DATA PROVIDED Start Marker

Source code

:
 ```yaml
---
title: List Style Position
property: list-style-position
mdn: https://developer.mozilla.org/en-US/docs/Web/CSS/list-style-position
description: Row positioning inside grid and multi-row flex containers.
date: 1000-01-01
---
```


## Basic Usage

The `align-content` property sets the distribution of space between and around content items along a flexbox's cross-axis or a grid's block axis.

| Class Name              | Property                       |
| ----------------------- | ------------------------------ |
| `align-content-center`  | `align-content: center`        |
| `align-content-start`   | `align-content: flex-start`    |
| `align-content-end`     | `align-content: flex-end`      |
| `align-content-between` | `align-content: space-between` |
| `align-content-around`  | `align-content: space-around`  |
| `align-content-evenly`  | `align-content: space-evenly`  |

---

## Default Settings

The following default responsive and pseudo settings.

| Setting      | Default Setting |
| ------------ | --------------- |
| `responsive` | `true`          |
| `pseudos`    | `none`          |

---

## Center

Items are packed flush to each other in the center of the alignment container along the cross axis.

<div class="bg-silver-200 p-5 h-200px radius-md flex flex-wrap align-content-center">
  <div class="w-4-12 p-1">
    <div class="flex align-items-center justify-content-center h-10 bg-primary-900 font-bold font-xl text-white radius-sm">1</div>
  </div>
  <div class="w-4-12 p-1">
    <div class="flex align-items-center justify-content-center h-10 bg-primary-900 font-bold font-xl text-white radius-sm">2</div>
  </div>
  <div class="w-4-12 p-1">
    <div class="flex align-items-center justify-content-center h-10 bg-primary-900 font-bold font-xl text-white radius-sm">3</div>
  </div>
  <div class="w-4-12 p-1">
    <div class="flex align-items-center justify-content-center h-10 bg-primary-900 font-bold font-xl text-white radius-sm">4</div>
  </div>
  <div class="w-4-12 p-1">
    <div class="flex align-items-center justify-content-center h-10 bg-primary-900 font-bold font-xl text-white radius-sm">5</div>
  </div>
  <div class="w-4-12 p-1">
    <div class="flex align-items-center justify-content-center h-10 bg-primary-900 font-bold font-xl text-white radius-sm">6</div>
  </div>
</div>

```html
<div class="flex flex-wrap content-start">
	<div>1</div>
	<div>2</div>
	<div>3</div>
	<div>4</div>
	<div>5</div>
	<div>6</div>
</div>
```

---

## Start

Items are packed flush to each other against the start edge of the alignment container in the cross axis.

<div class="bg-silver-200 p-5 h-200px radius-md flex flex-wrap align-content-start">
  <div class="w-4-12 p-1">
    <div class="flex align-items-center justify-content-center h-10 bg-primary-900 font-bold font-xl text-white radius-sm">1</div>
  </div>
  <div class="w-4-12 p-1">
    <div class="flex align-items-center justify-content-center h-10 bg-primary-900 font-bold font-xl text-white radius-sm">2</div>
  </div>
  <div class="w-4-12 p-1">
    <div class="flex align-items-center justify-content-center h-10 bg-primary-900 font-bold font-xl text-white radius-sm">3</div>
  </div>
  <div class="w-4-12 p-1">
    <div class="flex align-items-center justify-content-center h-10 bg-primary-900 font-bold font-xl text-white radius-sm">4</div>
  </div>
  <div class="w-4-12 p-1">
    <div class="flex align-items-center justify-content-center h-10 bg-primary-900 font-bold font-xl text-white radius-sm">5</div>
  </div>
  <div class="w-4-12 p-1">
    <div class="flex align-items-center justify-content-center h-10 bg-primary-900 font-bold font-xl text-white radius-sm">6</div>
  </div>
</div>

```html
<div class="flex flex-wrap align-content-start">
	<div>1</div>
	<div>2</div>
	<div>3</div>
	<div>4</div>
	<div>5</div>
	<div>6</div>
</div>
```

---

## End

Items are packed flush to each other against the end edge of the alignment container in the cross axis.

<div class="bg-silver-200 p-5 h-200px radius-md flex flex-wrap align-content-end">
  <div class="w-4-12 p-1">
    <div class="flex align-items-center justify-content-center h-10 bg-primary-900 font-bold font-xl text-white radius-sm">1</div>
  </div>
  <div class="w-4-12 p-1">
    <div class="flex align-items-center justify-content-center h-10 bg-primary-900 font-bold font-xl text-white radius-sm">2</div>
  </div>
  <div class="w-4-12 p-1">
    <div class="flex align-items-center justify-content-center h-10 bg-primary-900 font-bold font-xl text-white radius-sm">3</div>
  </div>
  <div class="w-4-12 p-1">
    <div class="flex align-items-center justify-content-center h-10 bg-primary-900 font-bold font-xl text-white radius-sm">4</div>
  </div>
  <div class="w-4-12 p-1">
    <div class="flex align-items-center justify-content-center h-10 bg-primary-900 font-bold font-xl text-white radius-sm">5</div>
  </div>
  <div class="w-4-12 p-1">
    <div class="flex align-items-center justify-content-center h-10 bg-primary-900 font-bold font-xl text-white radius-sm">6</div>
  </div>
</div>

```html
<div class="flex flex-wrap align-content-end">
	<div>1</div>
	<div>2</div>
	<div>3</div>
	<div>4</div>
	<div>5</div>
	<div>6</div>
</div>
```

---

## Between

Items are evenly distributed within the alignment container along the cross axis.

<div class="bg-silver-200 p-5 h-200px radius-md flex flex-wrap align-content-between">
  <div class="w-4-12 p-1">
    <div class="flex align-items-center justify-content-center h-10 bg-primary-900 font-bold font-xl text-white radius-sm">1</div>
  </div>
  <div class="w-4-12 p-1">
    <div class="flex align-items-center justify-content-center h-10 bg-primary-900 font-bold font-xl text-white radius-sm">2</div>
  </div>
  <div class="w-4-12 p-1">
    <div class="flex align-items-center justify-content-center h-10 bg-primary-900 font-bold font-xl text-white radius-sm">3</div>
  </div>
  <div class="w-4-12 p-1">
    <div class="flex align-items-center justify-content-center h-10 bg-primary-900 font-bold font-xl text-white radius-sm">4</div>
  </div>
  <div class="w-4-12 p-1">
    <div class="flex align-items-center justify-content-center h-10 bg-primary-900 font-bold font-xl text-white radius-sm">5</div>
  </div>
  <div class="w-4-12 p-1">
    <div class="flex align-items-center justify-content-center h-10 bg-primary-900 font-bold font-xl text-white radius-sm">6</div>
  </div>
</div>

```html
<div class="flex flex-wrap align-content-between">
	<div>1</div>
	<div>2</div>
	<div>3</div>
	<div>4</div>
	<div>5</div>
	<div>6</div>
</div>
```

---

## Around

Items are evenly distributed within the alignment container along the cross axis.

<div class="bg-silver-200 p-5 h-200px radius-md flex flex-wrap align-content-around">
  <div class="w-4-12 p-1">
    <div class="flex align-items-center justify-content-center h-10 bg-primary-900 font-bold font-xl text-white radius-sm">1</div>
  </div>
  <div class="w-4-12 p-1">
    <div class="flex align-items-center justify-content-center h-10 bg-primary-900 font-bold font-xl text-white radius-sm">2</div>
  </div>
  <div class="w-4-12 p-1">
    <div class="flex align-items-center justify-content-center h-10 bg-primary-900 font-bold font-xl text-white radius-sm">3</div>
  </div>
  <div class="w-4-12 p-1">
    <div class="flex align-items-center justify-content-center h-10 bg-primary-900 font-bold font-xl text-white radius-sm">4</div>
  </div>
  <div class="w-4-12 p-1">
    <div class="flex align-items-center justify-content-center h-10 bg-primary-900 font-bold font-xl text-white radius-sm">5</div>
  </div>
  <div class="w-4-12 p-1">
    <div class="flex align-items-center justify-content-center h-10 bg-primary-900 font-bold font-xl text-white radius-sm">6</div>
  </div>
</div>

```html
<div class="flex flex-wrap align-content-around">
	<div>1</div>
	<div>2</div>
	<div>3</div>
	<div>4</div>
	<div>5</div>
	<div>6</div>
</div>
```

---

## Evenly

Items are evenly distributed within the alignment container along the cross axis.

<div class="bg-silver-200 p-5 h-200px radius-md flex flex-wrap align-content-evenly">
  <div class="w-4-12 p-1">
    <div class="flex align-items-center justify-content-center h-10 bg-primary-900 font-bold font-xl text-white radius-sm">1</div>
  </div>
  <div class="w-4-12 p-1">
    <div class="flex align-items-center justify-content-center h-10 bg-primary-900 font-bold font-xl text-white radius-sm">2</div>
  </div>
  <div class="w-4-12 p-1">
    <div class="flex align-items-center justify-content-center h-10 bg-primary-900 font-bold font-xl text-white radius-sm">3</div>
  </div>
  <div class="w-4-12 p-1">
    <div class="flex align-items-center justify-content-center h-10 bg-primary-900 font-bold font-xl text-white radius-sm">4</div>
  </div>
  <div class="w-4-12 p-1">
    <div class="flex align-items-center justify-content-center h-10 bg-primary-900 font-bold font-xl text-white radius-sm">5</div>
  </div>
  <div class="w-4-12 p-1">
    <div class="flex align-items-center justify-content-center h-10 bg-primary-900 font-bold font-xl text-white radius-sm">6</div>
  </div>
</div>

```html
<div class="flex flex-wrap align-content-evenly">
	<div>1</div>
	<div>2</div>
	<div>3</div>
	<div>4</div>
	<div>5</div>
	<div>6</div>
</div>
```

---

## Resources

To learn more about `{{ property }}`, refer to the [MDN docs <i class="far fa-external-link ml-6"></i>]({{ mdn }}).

DATA PROVIDED End Marker

> PROMPT: Check each line of the records for the word "responsive" and extract those that contain it.

> YOUR RESPONSE:
The following default responsive and pseudo settings.
| `responsive` | `true`          |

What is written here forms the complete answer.